Following this work, they then observed that infact they could train an autoencoder entirely classically, and then use the embedding vectors for all the training data as-in the setup above to train a kind of hybrid generative system:
I must say that I found this both interesting and confusing. It’s interesting because it’s a great way to use the complicated device to do “real” work, even when it has alone a very small amount of input nodes (it was something like 46, here, for this device). But it’s also confusing because most of the “juice” in the network is in the classical weights, not in the embedding vector itself. When I asked Alejandro about this, he said that it was mainly a way to demonstrate the hybrid set up, and that over time the idea is to make more regions quantum, and see how that changes things. I find it very interesting to think about how one would even go about jointly training a hybrid quantum-classical system.
The next idea he covered was the learning of quantum circuits see also Differentiable Learning of Quantum Circuit Born Machine.
This I think is a particularly great idea, and his approach was to focus on generate certain kinds of entangled states, with great results. They managed to find a state that has more entanglement, compared to the standard one, with this scheme. They also made some interesting observations about the expressive power of the depth of the circuits and what kind of states they can possible prepare.
His final insights were:
- Focus on the hardest problems of interest to ML exports, as this will be the quickest path to demonstrating a quantum advantage in the near-term.
- Focus on novel hybrid quantum-classical approaches.
For lunch, Gala and I decided to enjoy the beautiful park right next to the venue!
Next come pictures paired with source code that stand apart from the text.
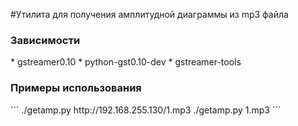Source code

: #Утилита для получения амплитудной диаграммы из mp3 файла

<h3>Зависимости</h3>
* gstreamer0.10
* python-gst0.10-dev
* gstreamer-tools

<h3>Примеры использования</h3>
```
./getamp.py http://192.168.255.130/1.mp3
./getamp.py 1.mp3
```
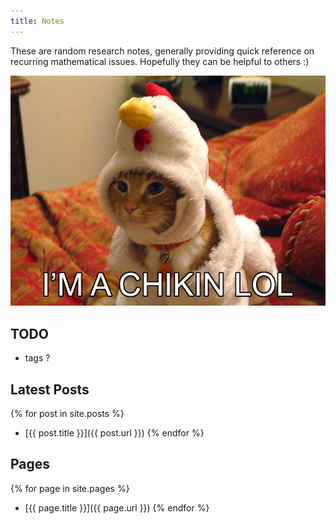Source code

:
 ```yaml
---
title: Notes
---
```


These are random research notes, generally providing quick reference
on recurring mathematical issues. Hopefully they can be helpful to
others :)

![I'M A CHIKIN LOL](chikin.jpg)

## TODO
   - tags ?

## Latest Posts

{% for post in site.posts %}
   -  [{{ post.title }}]({{ post.url }})
{% endfor %}

## Pages

{% for page in site.pages %}
   -  [{{ page.title }}]({{ page.url }})
{% endfor %}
By chance, there was a beer garden inside!
Machine learning for designing new quantum experiments
by Alexey Melnikov
This talk was essentially another kind of program-synthesis problem, but this time in the language of optical elements. The idea is that, given some set of optical elements, and some number of qubits, how can we find all the possible sets of operations that make entangled states?
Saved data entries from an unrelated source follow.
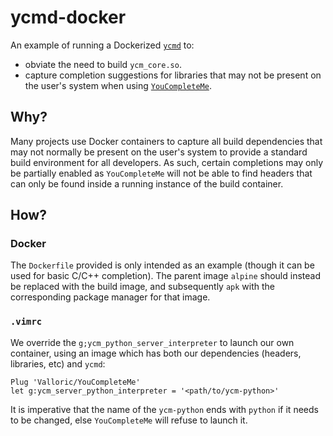 # ycmd-docker

An example of running a Dockerized [`ycmd`](https://github.com/Valloric/ycmd) to:
 - obviate the need to build `ycm_core.so`.
 - capture completion suggestions for libraries that may not be present on the
   user's system when using [`YouCompleteMe`](https://github.com/Valloric/YouCompleteMe).

## Why?

Many projects use Docker containers to capture all build dependencies that may
not normally be present on the user's system to provide a standard build
environment for all developers.
As such, certain completions may only be partially enabled as `YouCompleteMe`
will not be able to find headers that can only be found inside a running
instance of the build container.

## How?

### Docker

The `Dockerfile` provided is only intended as an example (though it can be used
for basic C/C++ completion).
The parent image `alpine` should instead be replaced with the build image, and
subsequently `apk` with the corresponding package manager for that image.


### `.vimrc`
We override the `g;ycm_python_server_interpreter` to launch our own container,
using an image which has both our dependencies (headers, libraries, etc) and
`ycmd`:

```vim
Plug 'Valloric/YouCompleteMe'
let g:ycm_server_python_interpreter = '<path/to/ycm-python>'
```

It is imperative that the name of the `ycm-python` ends with `python` if it
needs to be changed, else `YouCompleteMe` will refuse to launch it.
Their new idea is to use a Reinforcement-Learning-inspired framework called “Projective Simulation“. I must say that I found the framework a little odd, but they did get good results, and it’s available as a python library for you to experiment with!
The Quantum Way of Doing Computations: New Technologies for the Quantum Age
by Rainer Blatt
This talk was a bit oddly-placed. It was an overview of how quantum computing works, and an introduction to the trapped-ion style of quantum computing.
The last event of the day was a very large panel of most of the speakers (~10 people) with a bunch of questions prepared by the organisers that were aimed to be thought-provoking. The best comment that came out of the entire discussion was from Matthias Troyer:
“That’s how you get a quantum advantage with zero qubits”
He was describing the recent work by Ewin Tang: A quantum-inspired classical algorithm for recommendation systems(which we actually already covered here).
Open areas of investigation
Here’s the list of open/interesting topics from today:
- Quantum datasets; benchmark problems,
- Detecting entanglement?
- Creation of states?
- Classifying entangled vs. non-entangled?
- How to generalise across qubit sizes?
- Reinforcement learning problems? Quantum games? Quantum chess? Communication games?
- What does truly quantum ML look like? Let’s stop trying to map classical algorithms to quantum ones, and just make up new ones
- This hybrid idea of linking parts of a network to qubits and parts being classical
- How do you train these things?
- Near-term, if we want to do quantum ML, we should focus on what actual hardware will be used, and target our approaches to those models.
I hope you found this useful. I found most of these talks to be quite inspiring and full of ideas, and I’m really looking forward to the talks of Day 3!